CCEA Approves Launch of Rs 34,422 Crore KUSUM Scheme

The total central financial support provided under the scheme would be Rs. 34,422 crore.

ccea launch kusum scheme

The Cabinet Committee on Economic Affairs (CCEA) has approved the launch of the Kisan Urja Suraksha evam Utthaan Mahabhiyan (KUSUM) with the objective of providing financial and water security to farmers.

The proposed scheme consists of three components:

Component-A: 10,000 MW of Decentralised Ground Mounted Grid-Connected Renewable Power Plants.

Component-B: Installation of 17.50 lakh standalone Solar Powered Agriculture Pumps.

Component-C: Solarisation of 10 Lakh Grid-connected Solar Powered Agriculture Pumps.

All three components combined, the scheme aims to add a solar capacity of 25,750 MW by 2022. The total central financial support provided under the scheme would be Rs. 34,422 crore.
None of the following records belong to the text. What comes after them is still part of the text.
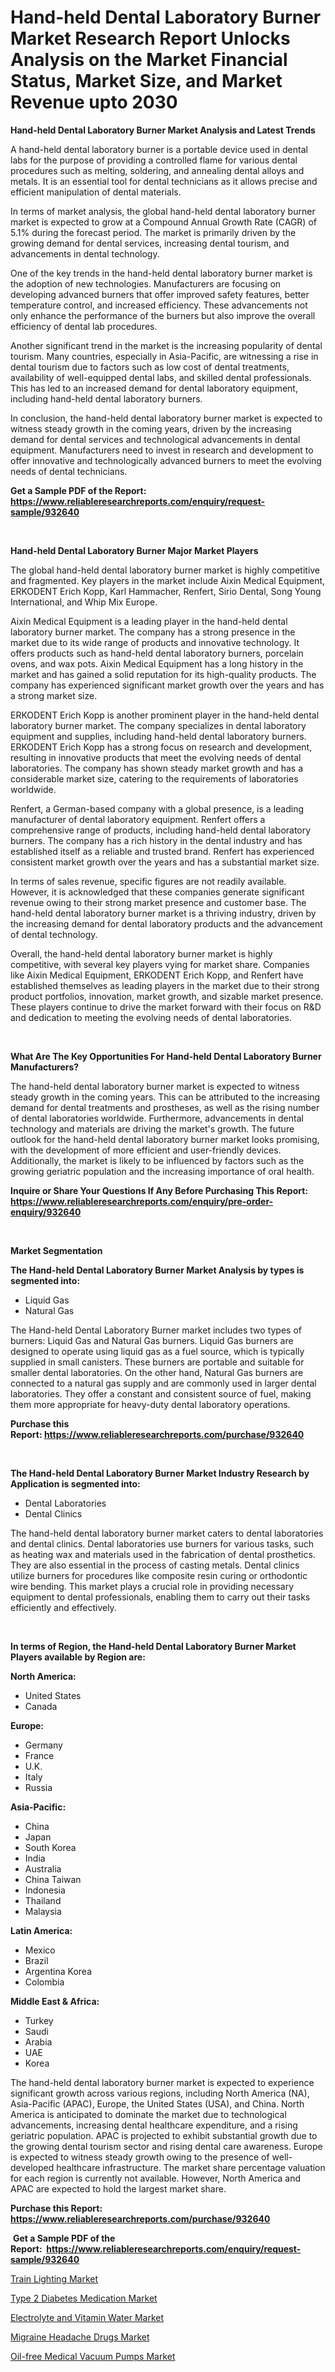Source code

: <p><h1>Hand-held Dental Laboratory Burner Market Research Report Unlocks Analysis on the Market Financial Status, Market Size, and Market Revenue upto 2030</h1></p><p><strong>Hand-held Dental Laboratory Burner Market Analysis and Latest Trends</strong></p>
<p><p>A hand-held dental laboratory burner is a portable device used in dental labs for the purpose of providing a controlled flame for various dental procedures such as melting, soldering, and annealing dental alloys and metals. It is an essential tool for dental technicians as it allows precise and efficient manipulation of dental materials.</p><p>In terms of market analysis, the global hand-held dental laboratory burner market is expected to grow at a Compound Annual Growth Rate (CAGR) of 5.1% during the forecast period. The market is primarily driven by the growing demand for dental services, increasing dental tourism, and advancements in dental technology.</p><p>One of the key trends in the hand-held dental laboratory burner market is the adoption of new technologies. Manufacturers are focusing on developing advanced burners that offer improved safety features, better temperature control, and increased efficiency. These advancements not only enhance the performance of the burners but also improve the overall efficiency of dental lab procedures.</p><p>Another significant trend in the market is the increasing popularity of dental tourism. Many countries, especially in Asia-Pacific, are witnessing a rise in dental tourism due to factors such as low cost of dental treatments, availability of well-equipped dental labs, and skilled dental professionals. This has led to an increased demand for dental laboratory equipment, including hand-held dental laboratory burners.</p><p>In conclusion, the hand-held dental laboratory burner market is expected to witness steady growth in the coming years, driven by the increasing demand for dental services and technological advancements in dental equipment. Manufacturers need to invest in research and development to offer innovative and technologically advanced burners to meet the evolving needs of dental technicians.</p></p>
<p><strong>Get a Sample PDF of the Report:&nbsp; <a href="https://www.reliableresearchreports.com/enquiry/request-sample/932640">https://www.reliableresearchreports.com/enquiry/request-sample/932640</a></strong></p>
<p>&nbsp;</p>
<p><strong>Hand-held Dental Laboratory Burner Major Market Players</strong></p>
<p><p>The global hand-held dental laboratory burner market is highly competitive and fragmented. Key players in the market include Aixin Medical Equipment, ERKODENT Erich Kopp, Karl Hammacher, Renfert, Sirio Dental, Song Young International, and Whip Mix Europe.</p><p>Aixin Medical Equipment is a leading player in the hand-held dental laboratory burner market. The company has a strong presence in the market due to its wide range of products and innovative technology. It offers products such as hand-held dental laboratory burners, porcelain ovens, and wax pots. Aixin Medical Equipment has a long history in the market and has gained a solid reputation for its high-quality products. The company has experienced significant market growth over the years and has a strong market size.</p><p>ERKODENT Erich Kopp is another prominent player in the hand-held dental laboratory burner market. The company specializes in dental laboratory equipment and supplies, including hand-held dental laboratory burners. ERKODENT Erich Kopp has a strong focus on research and development, resulting in innovative products that meet the evolving needs of dental laboratories. The company has shown steady market growth and has a considerable market size, catering to the requirements of laboratories worldwide.</p><p>Renfert, a German-based company with a global presence, is a leading manufacturer of dental laboratory equipment. Renfert offers a comprehensive range of products, including hand-held dental laboratory burners. The company has a rich history in the dental industry and has established itself as a reliable and trusted brand. Renfert has experienced consistent market growth over the years and has a substantial market size.</p><p>In terms of sales revenue, specific figures are not readily available. However, it is acknowledged that these companies generate significant revenue owing to their strong market presence and customer base. The hand-held dental laboratory burner market is a thriving industry, driven by the increasing demand for dental laboratory products and the advancement of dental technology.</p><p>Overall, the hand-held dental laboratory burner market is highly competitive, with several key players vying for market share. Companies like Aixin Medical Equipment, ERKODENT Erich Kopp, and Renfert have established themselves as leading players in the market due to their strong product portfolios, innovation, market growth, and sizable market presence. These players continue to drive the market forward with their focus on R&D and dedication to meeting the evolving needs of dental laboratories.</p></p>
<p>&nbsp;</p>
<p><strong>What Are The Key Opportunities For Hand-held Dental Laboratory Burner Manufacturers?</strong></p>
<p><p>The hand-held dental laboratory burner market is expected to witness steady growth in the coming years. This can be attributed to the increasing demand for dental treatments and prostheses, as well as the rising number of dental laboratories worldwide. Furthermore, advancements in dental technology and materials are driving the market's growth. The future outlook for the hand-held dental laboratory burner market looks promising, with the development of more efficient and user-friendly devices. Additionally, the market is likely to be influenced by factors such as the growing geriatric population and the increasing importance of oral health.</p></p>
<p><strong>Inquire or Share Your Questions If Any Before Purchasing This Report: <a href="https://www.reliableresearchreports.com/enquiry/pre-order-enquiry/932640">https://www.reliableresearchreports.com/enquiry/pre-order-enquiry/932640</a></strong></p>
<p>&nbsp;</p>
<p><strong>Market Segmentation</strong></p>
<p><strong>The Hand-held Dental Laboratory Burner Market Analysis by types is segmented into:</strong></p>
<p><ul><li>Liquid Gas</li><li>Natural Gas</li></ul></p>
<p><p>The Hand-held Dental Laboratory Burner market includes two types of burners: Liquid Gas and Natural Gas burners. Liquid Gas burners are designed to operate using liquid gas as a fuel source, which is typically supplied in small canisters. These burners are portable and suitable for smaller dental laboratories. On the other hand, Natural Gas burners are connected to a natural gas supply and are commonly used in larger dental laboratories. They offer a constant and consistent source of fuel, making them more appropriate for heavy-duty dental laboratory operations.</p></p>
<p><strong>Purchase this Report:&nbsp;<a href="https://www.reliableresearchreports.com/purchase/932640">https://www.reliableresearchreports.com/purchase/932640</a></strong></p>
<p>&nbsp;</p>
<p><strong>The Hand-held Dental Laboratory Burner Market Industry Research by Application is segmented into:</strong></p>
<p><ul><li>Dental Laboratories</li><li>Dental Clinics</li></ul></p>
<p><p>The hand-held dental laboratory burner market caters to dental laboratories and dental clinics. Dental laboratories use burners for various tasks, such as heating wax and materials used in the fabrication of dental prosthetics. They are also essential in the process of casting metals. Dental clinics utilize burners for procedures like composite resin curing or orthodontic wire bending. This market plays a crucial role in providing necessary equipment to dental professionals, enabling them to carry out their tasks efficiently and effectively.</p></p>
<p>&nbsp;</p>
<p><strong>In terms of Region, the Hand-held Dental Laboratory Burner Market Players available by Region are:</strong></p>
<p>
    <p> <strong> North America: </strong>
        <ul>
            <li>United States</li>
            <li>Canada</li>
        </ul>
        </p> 
    <p> <strong> Europe: </strong>
        <ul>
            <li>Germany</li>
            <li>France</li>
            <li>U.K.</li>
            <li>Italy</li>
            <li>Russia</li>
        </ul>
        </p> 
    <p> <strong> Asia-Pacific: </strong>
        <ul>
            <li>China</li>
            <li>Japan</li>
            <li>South Korea</li>
            <li>India</li>
            <li>Australia</li>
            <li>China Taiwan</li>
            <li>Indonesia</li>
            <li>Thailand</li>
            <li>Malaysia</li>
        </ul>
        </p> 
    <p> <strong> Latin America: </strong>
        <ul>
            <li>Mexico</li>
            <li>Brazil</li>
            <li>Argentina Korea</li>
            <li>Colombia</li>
        </ul>
        </p> 
    <p> <strong> Middle East & Africa: </strong>
        <ul>
            <li>Turkey</li>
            <li>Saudi</li>
            <li>Arabia</li>
            <li>UAE</li>
            <li>Korea</li>
        </ul>
    </p>
    </p>
<p><p>The hand-held dental laboratory burner market is expected to experience significant growth across various regions, including North America (NA), Asia-Pacific (APAC), Europe, the United States (USA), and China. North America is anticipated to dominate the market due to technological advancements, increasing dental healthcare expenditure, and a rising geriatric population. APAC is projected to exhibit substantial growth due to the growing dental tourism sector and rising dental care awareness. Europe is expected to witness steady growth owing to the presence of well-developed healthcare infrastructure. The market share percentage valuation for each region is currently not available. However, North America and APAC are expected to hold the largest market share.</p></p>
<p><strong>Purchase this Report: <a href="https://www.reliableresearchreports.com/purchase/932640">https://www.reliableresearchreports.com/purchase/932640</a></strong></p>
<p>&nbsp;<strong>Get a Sample PDF of the Report:&nbsp;&nbsp;<a href="https://www.reliableresearchreports.com/enquiry/request-sample/932640">https://www.reliableresearchreports.com/enquiry/request-sample/932640</a></strong></p>
<p><strong></strong></p>
<p><p><a href="https://www.linkedin.com/pulse/train-lighting-market-research-report-unlocks-analysis-of6if/">Train Lighting Market</a></p><p><a href="https://medium.com/@linabernier/type-2-diabetes-medication-market-size-growth-forecast-2023-2030-f0153ad9f48f">Type 2 Diabetes Medication Market</a></p><p><a href="https://www.reportprime.com/electrolyte-and-vitamin-water-r5985">Electrolyte and Vitamin Water Market</a></p><p><a href="https://medium.com/@magaliortiz1955/migraine-headache-drugs-market-size-growth-forecast-2023-2030-52af0608bb0b">Migraine Headache Drugs Market</a></p><p><a href="https://github.com/GroverBarry/Market-Research-Report-List-1/blob/main/oil-free-medical-vacuum-pumps-market.md">Oil-free Medical Vacuum Pumps Market</a></p></p>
The Component-A and Component-C will be implemented on pilot mode for 1000 MW capacity and one lakh grid-connected agriculture pumps respectively and thereafter will be scaled-up based on the relative success of the pilot run. Component-B will be implemented in a full-fledged manner. 

Under Component A, Renewable power plants of capacity 500 kW to 2 MW will be set up by individual farmers/cooperatives/panchayats etc on their barren or cultivable lands. The power generated will be purchased by the DISCOMs at Feed-in tariffs determined by respective SERC. The scheme will open a stable and continuous source of income to the rural landowners. Performance-Based Incentives of Rs 0.40 per unit for five years will be provided to DISCOMs.
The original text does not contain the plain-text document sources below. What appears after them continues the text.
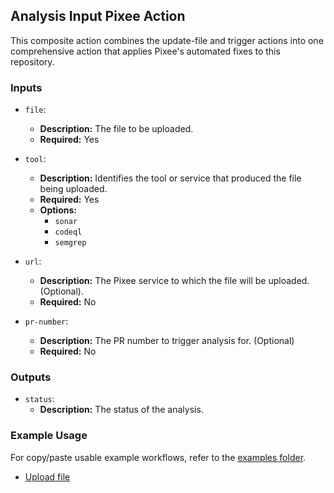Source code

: ## Analysis Input Pixee Action

This composite action combines the update-file and trigger actions into one comprehensive action that applies Pixee's automated fixes to this repository.

### Inputs

- `file`:
    - **Description:** The file to be uploaded.
    - **Required:** Yes

- `tool`:
    - **Description:** Identifies the tool or service that produced the file being uploaded.
    - **Required:** Yes
    - **Options:**
        - `sonar`
        - `codeql`
        - `semgrep`

- `url`:
    - **Description:** The Pixee service to which the file will be uploaded. (Optional).
    - **Required:** No

- `pr-number`:
    - **Description:** The PR number to trigger analysis for. (Optional)
    - **Required:** No

### Outputs

- `status`:
    - **Description:** The status of the analysis.

### Example Usage

For copy/paste usable example workflows, refer to the [examples folder](../examples).

- [Upload file](../examples/upload-file.yml)
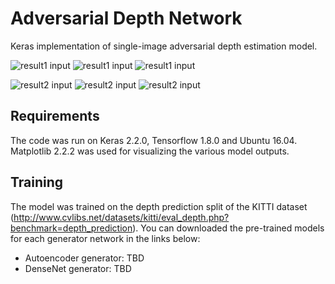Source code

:# Adversarial Depth Network

Keras implementation of single-image adversarial depth estimation model.

![result1 input](https://github.com/AlexGrecos/adversarial_depth_estimation/tree/master/results/result1_input.png)
![result1 input](https://github.com/AlexGrecos/adversarial_depth_estimation/tree/master/results/result1_autoencoder.png)
![result1 input](https://github.com/AlexGrecos/adversarial_depth_estimation/tree/master/results/result1_dense.png)

![result2 input](https://github.com/AlexGrecos/adversarial_depth_estimation/tree/master/results/result2_input.png)
![result2 input](https://github.com/AlexGrecos/adversarial_depth_estimation/tree/master/results/result2_autoencoder.png)
![result2 input](https://github.com/AlexGrecos/adversarial_depth_estimation/tree/master/results/result2_dense.png)

## Requirements
The code was run on Keras 2.2.0, Tensorflow 1.8.0 and Ubuntu 16.04. Matplotlib 2.2.2 was used for visualizing the various model outputs.

## Training
The model was trained on the depth prediction split of the KITTI dataset (http://www.cvlibs.net/datasets/kitti/eval_depth.php?benchmark=depth_prediction). You can downloaded the pre-trained models for each generator network in the links below:
* Autoencoder generator: TBD
* DenseNet generator: TBD


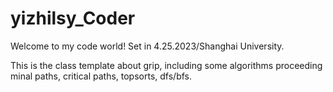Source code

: # yizhilsy_Coder
Welcome to my code world!
Set in 4.25.2023/Shanghai University.

This is the class template about grip, including some algorithms proceeding minal paths, critical paths, topsorts, dfs/bfs.
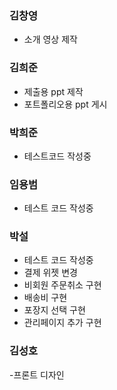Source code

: ### 김창영
- 소개 영상 제작


### 김희준
- 제출용 ppt 제작
- 포트폴리오용 ppt 게시


### 박희준
- 테스트코드 작성중


### 임용범
- 테스트 코드 작성중

### 박설
- 테스트 코드 작성중
- 결제 위젯 변경
- 비회원 주문취소 구현
- 배송비 구현
- 포장지 선택 구현
- 관리페이지 추가 구현


### 김성호
-프론트 디자인















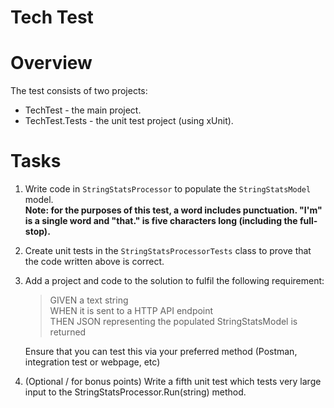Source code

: Tech Test
=========

# Overview 

The test consists of two projects:

- TechTest - the main project.
- TechTest.Tests - the unit test project (using xUnit).

# Tasks

1. Write code in `StringStatsProcessor` to populate the `StringStatsModel` model.  
   **Note: for the purposes of this test, a word includes punctuation. "I'm" is a single word and "that." is five characters long (including the full-stop).**
    

2. Create unit tests in the `StringStatsProcessorTests` class to prove that the code written above is correct.
          

3. Add a project and code to the solution to fulfil the following requirement:
   > GIVEN a text string  
   > WHEN it is sent to a HTTP API endpoint  
   > THEN JSON representing the populated StringStatsModel is returned  
   
   Ensure that you can test this via your preferred method (Postman, integration test or webpage, etc)  
  

4. (Optional / for bonus points) Write a fifth unit test which tests very large input to the StringStatsProcessor.Run(string) method.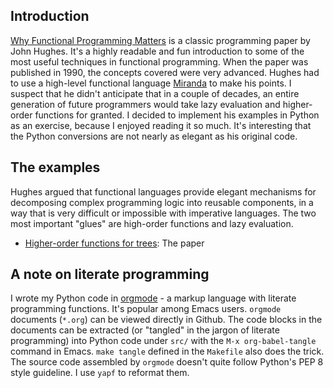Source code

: ## Introduction

[Why Functional Programming Matters](https://www.cs.kent.ac.uk/people/staff/dat/miranda/whyfp90.pdf) is a classic programming paper by John Hughes. It's a highly readable and fun introduction to some of the most useful techniques in functional programming. When the paper was published in 1990, the concepts covered were very advanced. Hughes had to use a high-level functional language [Miranda](https://en.wikipedia.org/wiki/Miranda_(programming_language)) to make his points. I suspect that he didn't anticipate that in a couple of decades, an entire generation of future programmers would take lazy evaluation and higher-order functions for granted. I decided to implement his examples in Python as an exercise, because I enjoyed reading it so much. It's interesting that the Python conversions are not nearly as elegant as his original code.

## The examples

Hughes argued that functional languages provide elegant mechanisms for decomposing complex programming logic into reusable components, in a way that is very difficult or impossible with imperative languages. The two most important "glues" are high-order functions and lazy evaluation.

- [Higher-order functions for trees](foldtree.org): The paper 

## A note on literate programming

I wrote my Python code in [orgmode](https://orgmode.org) - a markup language with literate programming functions. It's popular among Emacs users. `orgmode` documents (`*.org`) can be viewed directly in Github. The code blocks in the documents can be extracted (or "tangled" in the jargon of literate programming) into Python code under `src/` with the `M-x org-babel-tangle` command in Emacs. `make tangle` defined in the `Makefile` also does the trick. The source code assembled by `orgmode` doesn't quite follow Python's PEP 8 style guideline. I use `yapf` to reformat them.

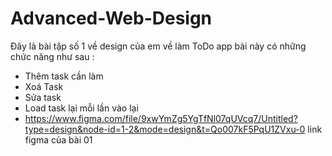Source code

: # Advanced-Web-Design
Đây là bài tập số 1 về design của em về làm ToDo app bài này có những chức năng như sau :
+ Thêm task cần làm
+ Xoá Task
+ Sửa task
+ Load task lại mỗi lần vào lại
+ https://www.figma.com/file/9xwYmZg5YgTfNl07qUVcq7/Untitled?type=design&node-id=1-2&mode=design&t=Qo007kF5PqU1ZVxu-0
link figma của bài 01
Under Component B, individual farmers will be supported to install standalone solar pumps of capacity up to 7.5 HP. Solar PV capacity in kW equal to the pump capacity in HP is allowed under the scheme.

Under Component C of the scheme, individual farmers will be supported to solarise pumps of capacity up to 7.5 HP. Solar PV capacity up to two times of pump capacity in kW is allowed under the scheme. The farmer will be able to use the generated energy to meet the irrigation needs and the excess available energy will be sold to DISCOM. This will help to create an avenue for extra income to the farmers, and for the States to meet their RPO targets.

For both Component-B and Component-C, central financial assistance (CFA) of 30% of the benchmark cost or the tender cost, whichever is lower, will be provided. The State Government will give a subsidy of 30%, and the remaining 40% will be provided by the farmer. Bank finance may be made available for meeting 30% of the cost. The remaining 10% will be provided by the farmer. Higher CFA of 50% will be provided for the North Eastern States, Sikkim, Jammu & Kashmir, Himachal Pradesh, Uttarakhand, Lakshadweep and A&N Islands.

The Scheme will have a substantial environmental impact in terms of savings of CO2 emissions. All three components of the Scheme combined together are likely to result in savings of about 27 million tonnes of CO2 emission per annum. Further, Component-B of the Scheme on standalone solar pumps may result in saving of 1.2 billion liters of diesel per annum and associated savings in the foreign exchange due to the reduction of import of crude oil.

The scheme has direct employment potential. Besides increasing self-employment, the proposal is likely to generate employment opportunity equivalent to 6.31 lakh job years for skilled and unskilled workers.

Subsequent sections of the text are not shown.